Plain-text document sources
▽

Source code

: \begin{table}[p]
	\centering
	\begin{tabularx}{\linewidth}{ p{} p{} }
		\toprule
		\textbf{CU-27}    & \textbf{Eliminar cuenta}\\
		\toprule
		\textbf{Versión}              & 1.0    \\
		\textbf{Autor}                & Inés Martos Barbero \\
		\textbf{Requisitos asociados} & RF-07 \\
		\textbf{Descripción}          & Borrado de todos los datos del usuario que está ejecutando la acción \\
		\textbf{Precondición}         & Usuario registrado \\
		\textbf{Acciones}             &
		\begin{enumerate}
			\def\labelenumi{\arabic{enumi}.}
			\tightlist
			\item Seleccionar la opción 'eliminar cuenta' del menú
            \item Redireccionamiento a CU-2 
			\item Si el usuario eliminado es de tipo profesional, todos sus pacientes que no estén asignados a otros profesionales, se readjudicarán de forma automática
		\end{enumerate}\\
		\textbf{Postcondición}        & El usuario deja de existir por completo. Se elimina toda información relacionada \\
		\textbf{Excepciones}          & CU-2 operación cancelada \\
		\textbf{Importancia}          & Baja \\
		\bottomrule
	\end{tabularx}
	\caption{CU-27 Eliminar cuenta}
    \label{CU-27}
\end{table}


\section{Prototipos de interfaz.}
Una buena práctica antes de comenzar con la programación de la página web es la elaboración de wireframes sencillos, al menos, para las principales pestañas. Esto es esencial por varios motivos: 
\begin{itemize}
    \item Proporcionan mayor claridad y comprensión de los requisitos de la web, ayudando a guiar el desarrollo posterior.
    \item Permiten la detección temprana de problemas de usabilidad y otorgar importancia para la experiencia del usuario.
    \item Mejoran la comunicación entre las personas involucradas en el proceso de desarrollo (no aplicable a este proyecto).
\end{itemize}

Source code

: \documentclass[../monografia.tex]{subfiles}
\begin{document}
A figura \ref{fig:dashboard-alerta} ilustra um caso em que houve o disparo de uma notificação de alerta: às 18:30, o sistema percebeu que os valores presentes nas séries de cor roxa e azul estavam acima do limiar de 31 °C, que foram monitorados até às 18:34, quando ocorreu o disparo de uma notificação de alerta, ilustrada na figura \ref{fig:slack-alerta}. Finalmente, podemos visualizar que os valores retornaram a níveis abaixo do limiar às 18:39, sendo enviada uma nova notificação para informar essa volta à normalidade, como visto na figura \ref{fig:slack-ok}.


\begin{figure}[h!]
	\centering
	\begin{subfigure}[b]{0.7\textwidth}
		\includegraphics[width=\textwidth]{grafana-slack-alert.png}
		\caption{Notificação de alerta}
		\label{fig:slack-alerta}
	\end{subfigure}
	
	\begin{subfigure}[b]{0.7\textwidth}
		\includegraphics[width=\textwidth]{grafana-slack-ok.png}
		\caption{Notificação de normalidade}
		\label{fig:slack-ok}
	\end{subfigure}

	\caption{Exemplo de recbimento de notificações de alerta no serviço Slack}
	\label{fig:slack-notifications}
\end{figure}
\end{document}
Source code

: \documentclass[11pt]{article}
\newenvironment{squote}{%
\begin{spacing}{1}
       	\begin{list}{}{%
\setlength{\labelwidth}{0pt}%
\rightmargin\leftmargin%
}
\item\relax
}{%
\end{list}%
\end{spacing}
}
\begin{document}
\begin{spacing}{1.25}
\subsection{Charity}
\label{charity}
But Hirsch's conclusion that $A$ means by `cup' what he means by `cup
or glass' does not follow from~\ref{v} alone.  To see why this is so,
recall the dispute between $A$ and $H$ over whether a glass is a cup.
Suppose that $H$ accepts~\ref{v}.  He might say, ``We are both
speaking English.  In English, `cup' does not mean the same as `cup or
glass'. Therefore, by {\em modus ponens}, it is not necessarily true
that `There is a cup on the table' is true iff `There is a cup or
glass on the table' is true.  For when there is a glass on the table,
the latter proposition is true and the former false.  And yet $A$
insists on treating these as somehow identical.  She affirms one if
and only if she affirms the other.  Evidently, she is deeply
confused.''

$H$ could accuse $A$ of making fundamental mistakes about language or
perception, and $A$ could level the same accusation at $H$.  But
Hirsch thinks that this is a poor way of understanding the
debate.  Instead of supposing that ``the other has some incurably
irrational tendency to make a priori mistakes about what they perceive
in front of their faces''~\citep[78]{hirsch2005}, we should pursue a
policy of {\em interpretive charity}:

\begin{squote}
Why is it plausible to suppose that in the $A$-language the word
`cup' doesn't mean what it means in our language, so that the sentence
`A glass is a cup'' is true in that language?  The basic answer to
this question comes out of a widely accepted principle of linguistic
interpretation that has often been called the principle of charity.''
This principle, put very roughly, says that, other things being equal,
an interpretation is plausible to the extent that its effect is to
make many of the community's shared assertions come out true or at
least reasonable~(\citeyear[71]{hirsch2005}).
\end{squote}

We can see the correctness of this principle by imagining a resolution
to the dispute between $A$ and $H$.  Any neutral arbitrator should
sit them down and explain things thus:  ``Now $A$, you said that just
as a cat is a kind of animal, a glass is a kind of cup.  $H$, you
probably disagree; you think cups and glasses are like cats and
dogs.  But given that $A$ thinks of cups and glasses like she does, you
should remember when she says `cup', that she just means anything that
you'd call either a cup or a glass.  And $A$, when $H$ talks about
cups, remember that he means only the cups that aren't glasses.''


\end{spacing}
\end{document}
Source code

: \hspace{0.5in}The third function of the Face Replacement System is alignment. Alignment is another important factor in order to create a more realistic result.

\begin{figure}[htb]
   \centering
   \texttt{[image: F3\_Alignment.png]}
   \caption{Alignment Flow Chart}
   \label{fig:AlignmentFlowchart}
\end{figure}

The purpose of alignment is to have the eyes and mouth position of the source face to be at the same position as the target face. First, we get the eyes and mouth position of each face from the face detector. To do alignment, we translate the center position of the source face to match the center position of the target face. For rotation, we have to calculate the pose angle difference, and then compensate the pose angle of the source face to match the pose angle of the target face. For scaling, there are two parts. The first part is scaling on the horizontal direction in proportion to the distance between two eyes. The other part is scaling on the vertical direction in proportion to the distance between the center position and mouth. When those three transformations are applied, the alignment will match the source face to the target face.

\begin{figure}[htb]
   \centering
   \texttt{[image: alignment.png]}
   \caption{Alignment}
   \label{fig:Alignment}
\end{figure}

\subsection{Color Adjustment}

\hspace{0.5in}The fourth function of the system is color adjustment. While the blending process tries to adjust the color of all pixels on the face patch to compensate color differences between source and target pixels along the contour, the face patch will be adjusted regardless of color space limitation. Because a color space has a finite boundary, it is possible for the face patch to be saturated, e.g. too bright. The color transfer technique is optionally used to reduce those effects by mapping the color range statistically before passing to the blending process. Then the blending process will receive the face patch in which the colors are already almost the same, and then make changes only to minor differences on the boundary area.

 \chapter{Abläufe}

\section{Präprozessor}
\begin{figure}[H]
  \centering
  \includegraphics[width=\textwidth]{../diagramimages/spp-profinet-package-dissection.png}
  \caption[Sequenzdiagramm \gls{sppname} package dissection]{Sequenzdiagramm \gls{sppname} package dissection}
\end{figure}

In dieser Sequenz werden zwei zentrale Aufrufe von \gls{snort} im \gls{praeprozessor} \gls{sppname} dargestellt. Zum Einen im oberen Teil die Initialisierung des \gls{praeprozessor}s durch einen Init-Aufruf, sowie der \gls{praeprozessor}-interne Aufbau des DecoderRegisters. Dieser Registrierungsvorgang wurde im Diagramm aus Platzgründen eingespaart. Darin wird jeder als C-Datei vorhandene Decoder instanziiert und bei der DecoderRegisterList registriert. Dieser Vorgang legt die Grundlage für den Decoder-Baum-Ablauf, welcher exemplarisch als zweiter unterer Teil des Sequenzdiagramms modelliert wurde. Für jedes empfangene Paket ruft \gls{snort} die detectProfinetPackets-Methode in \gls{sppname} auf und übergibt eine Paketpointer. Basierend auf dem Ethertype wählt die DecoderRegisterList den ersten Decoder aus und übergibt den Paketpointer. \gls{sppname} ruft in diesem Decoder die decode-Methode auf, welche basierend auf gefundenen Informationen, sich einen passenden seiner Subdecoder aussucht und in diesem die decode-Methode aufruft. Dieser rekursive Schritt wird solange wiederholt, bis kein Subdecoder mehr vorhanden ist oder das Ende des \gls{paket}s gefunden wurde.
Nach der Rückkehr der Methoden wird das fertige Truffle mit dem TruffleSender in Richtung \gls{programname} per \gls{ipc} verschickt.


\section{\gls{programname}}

△

- Exercise prompt
For this exercise, gather every line of the data that contains the word "textwidth".

- Written solution
	\begin{subfigure}[b]{0.7\textwidth}
		\includegraphics[width=\textwidth]{grafana-slack-alert.png}
	\begin{subfigure}[b]{0.7\textwidth}
		\includegraphics[width=\textwidth]{grafana-slack-ok.png}
  \includegraphics[width=\textwidth]{../diagramimages/spp-profinet-package-dissection.png}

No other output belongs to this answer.